[Opening Recorded information section]

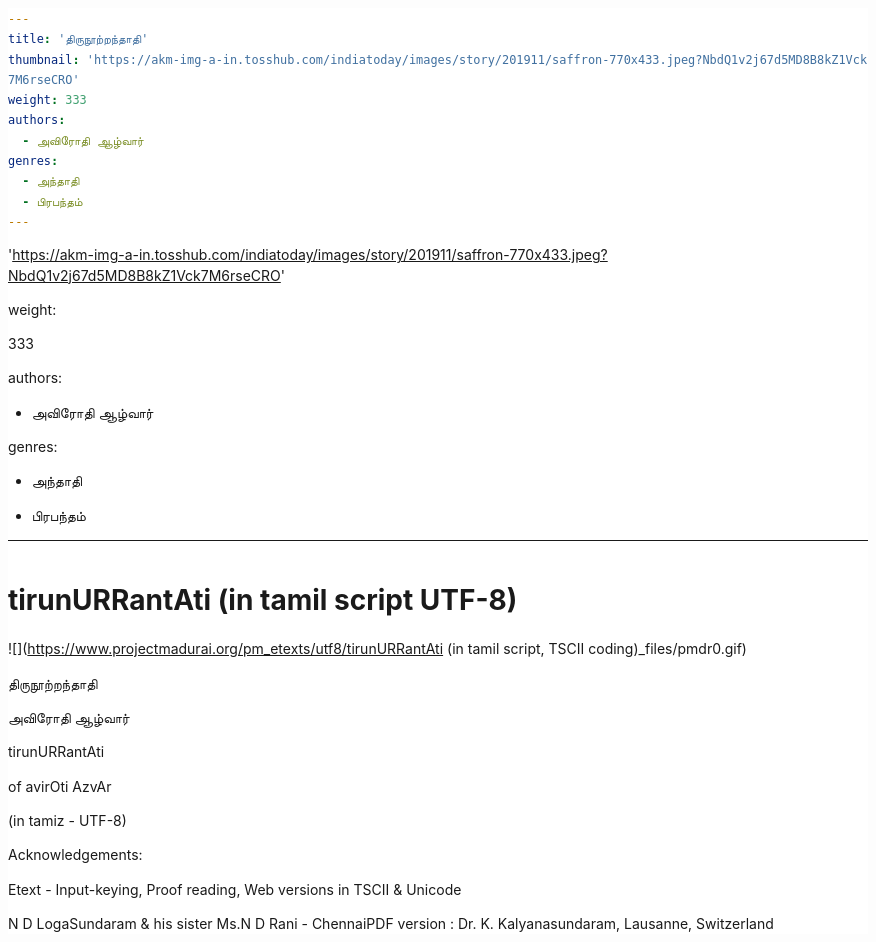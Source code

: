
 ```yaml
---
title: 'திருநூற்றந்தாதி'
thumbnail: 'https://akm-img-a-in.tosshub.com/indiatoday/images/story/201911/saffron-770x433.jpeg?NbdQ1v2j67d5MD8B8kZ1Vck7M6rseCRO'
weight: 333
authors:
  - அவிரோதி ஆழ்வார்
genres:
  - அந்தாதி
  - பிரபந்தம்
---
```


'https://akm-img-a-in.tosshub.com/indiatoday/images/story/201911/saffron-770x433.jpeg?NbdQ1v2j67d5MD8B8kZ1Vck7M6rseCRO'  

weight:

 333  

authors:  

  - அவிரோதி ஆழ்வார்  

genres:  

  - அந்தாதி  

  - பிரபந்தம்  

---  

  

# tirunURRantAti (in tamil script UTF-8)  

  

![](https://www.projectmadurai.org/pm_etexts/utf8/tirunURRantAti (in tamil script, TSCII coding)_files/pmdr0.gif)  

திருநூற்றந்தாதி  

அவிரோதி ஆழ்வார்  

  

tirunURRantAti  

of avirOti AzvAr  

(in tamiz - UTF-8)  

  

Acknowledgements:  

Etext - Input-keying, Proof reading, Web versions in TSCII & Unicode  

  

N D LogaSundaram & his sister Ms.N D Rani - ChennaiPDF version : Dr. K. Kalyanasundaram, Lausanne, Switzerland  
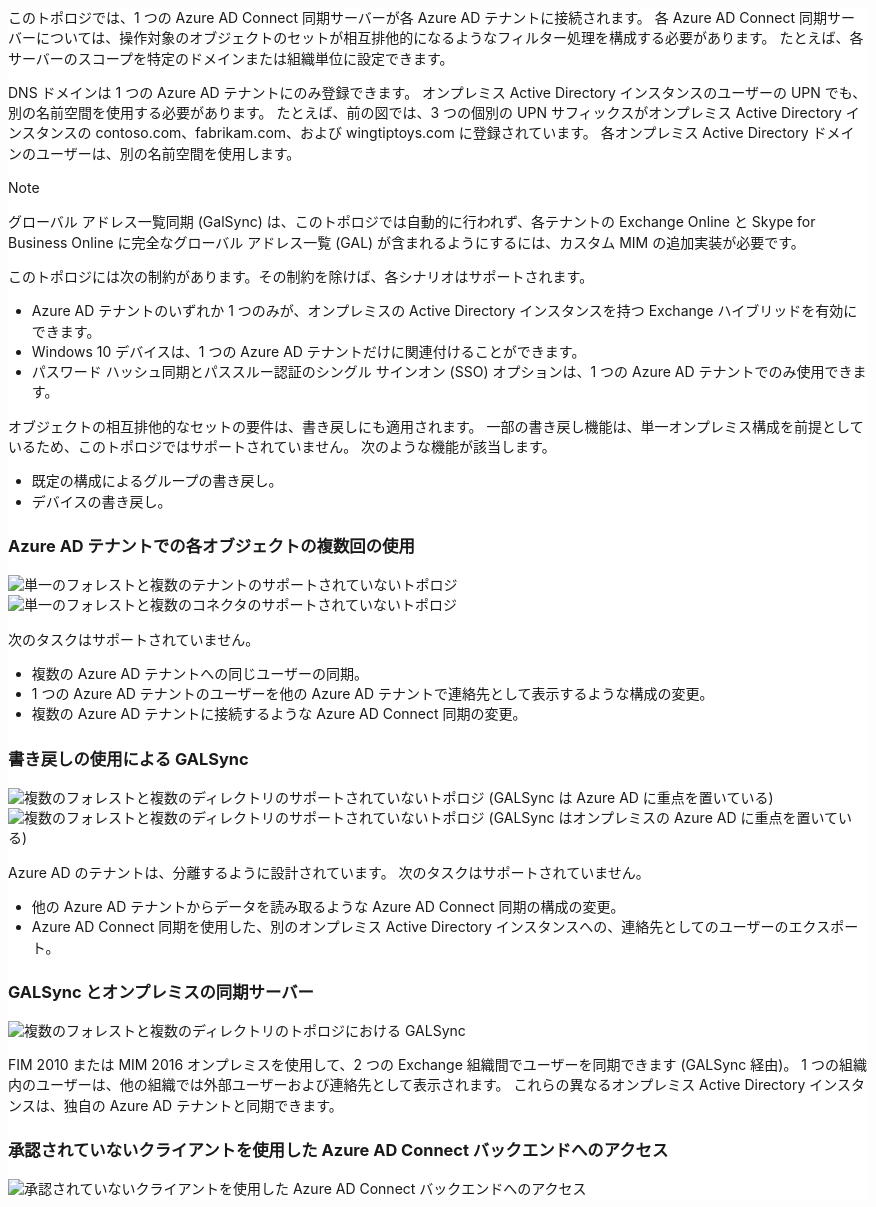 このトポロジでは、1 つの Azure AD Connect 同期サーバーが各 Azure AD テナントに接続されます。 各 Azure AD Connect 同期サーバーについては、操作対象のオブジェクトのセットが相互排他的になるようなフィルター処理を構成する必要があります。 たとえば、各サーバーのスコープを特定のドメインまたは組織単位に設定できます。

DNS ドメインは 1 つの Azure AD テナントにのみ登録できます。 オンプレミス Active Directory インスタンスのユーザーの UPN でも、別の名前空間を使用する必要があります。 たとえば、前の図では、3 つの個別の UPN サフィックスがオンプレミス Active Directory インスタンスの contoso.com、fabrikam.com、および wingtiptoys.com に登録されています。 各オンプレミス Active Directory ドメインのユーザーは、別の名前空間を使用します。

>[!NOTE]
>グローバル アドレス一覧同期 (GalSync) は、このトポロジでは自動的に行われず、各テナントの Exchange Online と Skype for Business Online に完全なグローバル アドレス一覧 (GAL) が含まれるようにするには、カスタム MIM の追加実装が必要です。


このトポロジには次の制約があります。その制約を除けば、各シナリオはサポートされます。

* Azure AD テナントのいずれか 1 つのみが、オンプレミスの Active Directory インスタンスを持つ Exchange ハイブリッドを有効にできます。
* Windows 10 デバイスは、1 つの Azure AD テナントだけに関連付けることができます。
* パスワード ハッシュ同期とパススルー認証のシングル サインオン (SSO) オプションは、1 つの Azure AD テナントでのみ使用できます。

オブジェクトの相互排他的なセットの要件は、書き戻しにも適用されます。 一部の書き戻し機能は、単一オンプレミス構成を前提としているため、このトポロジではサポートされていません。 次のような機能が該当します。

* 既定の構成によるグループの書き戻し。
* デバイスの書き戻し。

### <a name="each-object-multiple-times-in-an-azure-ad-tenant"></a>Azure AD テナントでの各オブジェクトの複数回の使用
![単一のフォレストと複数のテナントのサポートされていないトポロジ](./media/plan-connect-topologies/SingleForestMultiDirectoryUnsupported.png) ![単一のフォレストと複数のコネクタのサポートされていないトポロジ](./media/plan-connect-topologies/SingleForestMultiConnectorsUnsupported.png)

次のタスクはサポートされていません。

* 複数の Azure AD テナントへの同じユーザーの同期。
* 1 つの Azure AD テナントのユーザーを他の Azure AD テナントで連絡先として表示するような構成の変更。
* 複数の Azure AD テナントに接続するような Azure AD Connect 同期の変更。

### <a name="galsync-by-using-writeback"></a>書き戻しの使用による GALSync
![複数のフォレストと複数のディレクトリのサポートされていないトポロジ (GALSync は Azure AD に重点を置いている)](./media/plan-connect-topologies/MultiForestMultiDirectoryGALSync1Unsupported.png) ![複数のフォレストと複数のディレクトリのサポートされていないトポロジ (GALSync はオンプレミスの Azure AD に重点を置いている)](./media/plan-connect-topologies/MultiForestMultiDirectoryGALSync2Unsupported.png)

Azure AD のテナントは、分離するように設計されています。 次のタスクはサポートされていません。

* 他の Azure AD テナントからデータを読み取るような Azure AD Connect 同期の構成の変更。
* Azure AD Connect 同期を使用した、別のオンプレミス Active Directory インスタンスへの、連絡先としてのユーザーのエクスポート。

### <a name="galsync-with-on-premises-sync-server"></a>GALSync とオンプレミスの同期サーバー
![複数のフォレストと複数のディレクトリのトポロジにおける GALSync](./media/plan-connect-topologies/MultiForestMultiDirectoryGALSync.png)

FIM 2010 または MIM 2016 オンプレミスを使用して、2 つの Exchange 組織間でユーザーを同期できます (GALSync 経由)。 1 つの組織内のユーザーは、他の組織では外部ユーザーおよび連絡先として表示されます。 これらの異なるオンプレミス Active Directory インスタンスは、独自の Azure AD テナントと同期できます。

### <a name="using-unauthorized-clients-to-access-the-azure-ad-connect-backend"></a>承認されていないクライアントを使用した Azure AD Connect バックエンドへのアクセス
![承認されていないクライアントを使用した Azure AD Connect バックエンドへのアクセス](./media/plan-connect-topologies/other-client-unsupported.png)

[Closing Recorded information section]
[Opening Recorded information section]

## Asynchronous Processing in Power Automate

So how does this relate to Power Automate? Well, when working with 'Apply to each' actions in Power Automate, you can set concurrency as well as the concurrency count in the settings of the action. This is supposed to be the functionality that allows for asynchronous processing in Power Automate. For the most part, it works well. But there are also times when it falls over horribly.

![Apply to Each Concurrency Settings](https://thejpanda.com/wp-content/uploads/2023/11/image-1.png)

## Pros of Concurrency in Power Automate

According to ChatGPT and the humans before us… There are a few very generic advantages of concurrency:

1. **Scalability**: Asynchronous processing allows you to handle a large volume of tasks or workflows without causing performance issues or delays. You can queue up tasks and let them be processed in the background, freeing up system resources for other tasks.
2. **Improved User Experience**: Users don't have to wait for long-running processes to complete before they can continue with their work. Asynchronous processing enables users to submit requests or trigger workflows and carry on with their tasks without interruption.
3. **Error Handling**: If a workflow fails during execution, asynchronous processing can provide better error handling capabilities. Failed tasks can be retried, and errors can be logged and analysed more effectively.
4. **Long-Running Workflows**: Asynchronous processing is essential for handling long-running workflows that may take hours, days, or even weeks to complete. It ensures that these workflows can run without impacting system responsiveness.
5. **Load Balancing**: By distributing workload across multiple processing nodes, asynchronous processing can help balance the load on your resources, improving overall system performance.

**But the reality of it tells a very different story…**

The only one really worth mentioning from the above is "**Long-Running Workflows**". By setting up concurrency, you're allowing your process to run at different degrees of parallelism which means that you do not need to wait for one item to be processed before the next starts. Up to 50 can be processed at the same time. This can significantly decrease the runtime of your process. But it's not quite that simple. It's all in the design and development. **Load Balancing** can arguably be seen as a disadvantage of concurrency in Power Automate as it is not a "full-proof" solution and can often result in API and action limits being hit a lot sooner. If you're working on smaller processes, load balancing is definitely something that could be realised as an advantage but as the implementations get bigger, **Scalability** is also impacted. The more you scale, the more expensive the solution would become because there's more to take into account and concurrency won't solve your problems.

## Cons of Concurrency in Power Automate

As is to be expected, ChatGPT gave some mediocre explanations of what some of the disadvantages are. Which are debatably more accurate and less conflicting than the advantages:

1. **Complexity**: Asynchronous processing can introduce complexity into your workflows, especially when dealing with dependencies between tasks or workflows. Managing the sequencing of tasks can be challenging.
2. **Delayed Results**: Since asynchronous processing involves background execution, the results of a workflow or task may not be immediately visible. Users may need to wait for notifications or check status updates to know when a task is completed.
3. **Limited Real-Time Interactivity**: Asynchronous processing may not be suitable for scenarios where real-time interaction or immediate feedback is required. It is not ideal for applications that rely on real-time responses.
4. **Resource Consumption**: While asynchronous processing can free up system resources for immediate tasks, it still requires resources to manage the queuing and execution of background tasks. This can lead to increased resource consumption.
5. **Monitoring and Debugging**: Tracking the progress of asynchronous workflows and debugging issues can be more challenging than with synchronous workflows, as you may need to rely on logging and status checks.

[Closing Recorded information section]
[Opening Recorded information section]

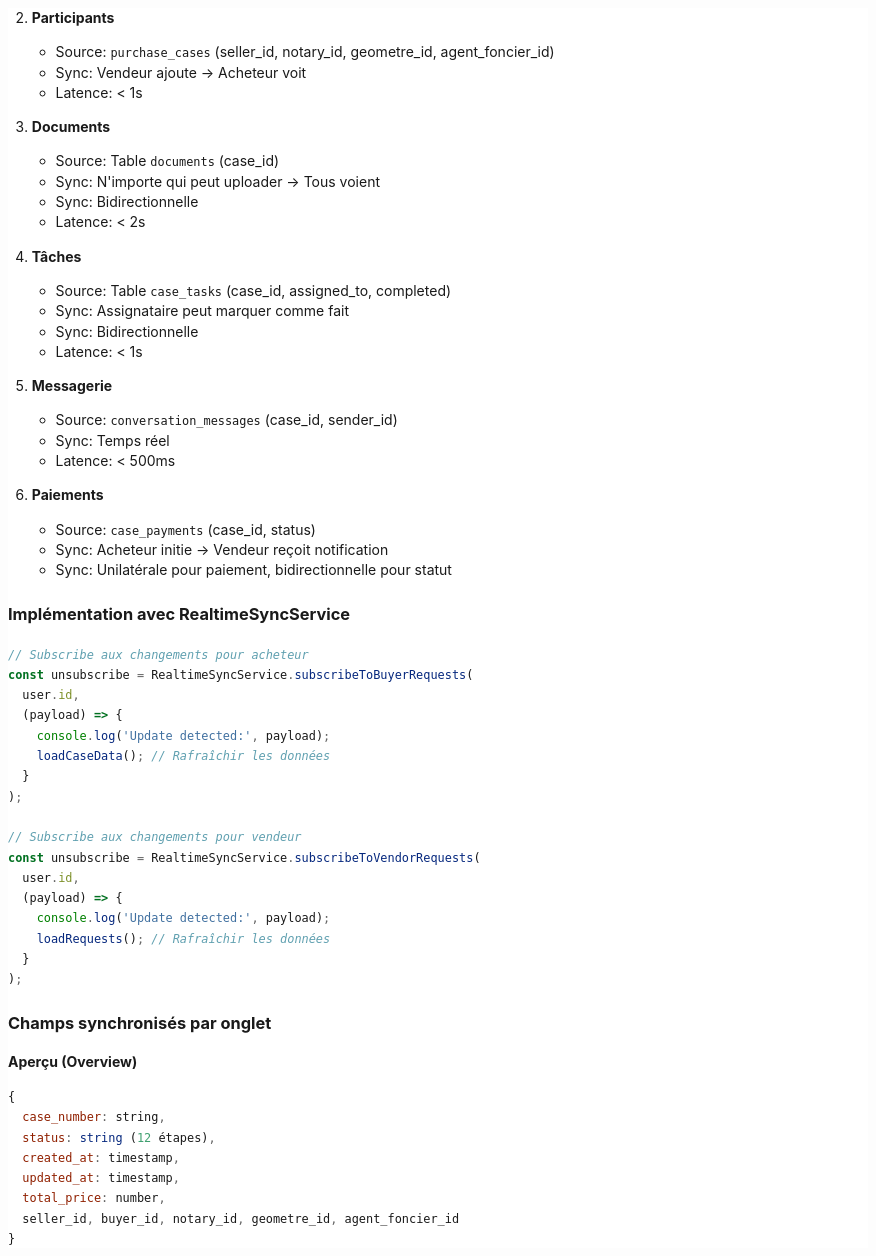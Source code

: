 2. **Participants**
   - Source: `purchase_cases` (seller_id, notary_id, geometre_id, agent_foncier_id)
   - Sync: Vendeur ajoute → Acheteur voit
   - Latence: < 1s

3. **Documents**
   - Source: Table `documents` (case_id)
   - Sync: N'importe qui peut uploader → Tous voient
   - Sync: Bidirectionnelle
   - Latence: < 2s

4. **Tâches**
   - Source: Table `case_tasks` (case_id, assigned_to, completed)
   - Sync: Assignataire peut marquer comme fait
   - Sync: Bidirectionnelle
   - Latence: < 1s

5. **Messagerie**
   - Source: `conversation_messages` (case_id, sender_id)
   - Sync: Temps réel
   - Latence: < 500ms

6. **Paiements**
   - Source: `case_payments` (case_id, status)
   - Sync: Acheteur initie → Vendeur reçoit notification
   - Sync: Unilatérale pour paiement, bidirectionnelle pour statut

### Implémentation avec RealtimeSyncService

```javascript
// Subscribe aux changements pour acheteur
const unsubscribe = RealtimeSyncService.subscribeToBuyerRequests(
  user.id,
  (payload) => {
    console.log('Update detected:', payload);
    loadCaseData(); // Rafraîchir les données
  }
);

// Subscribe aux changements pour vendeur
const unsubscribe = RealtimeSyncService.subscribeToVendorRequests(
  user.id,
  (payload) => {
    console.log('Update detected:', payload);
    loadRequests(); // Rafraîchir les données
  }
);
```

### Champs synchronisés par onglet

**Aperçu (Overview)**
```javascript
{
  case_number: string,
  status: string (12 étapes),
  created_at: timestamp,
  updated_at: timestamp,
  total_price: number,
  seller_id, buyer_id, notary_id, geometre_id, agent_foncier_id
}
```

[Closing Recorded information section]

Please say how many lines in the records above contain the word "very", and give only that number.

• **Expected answer**
2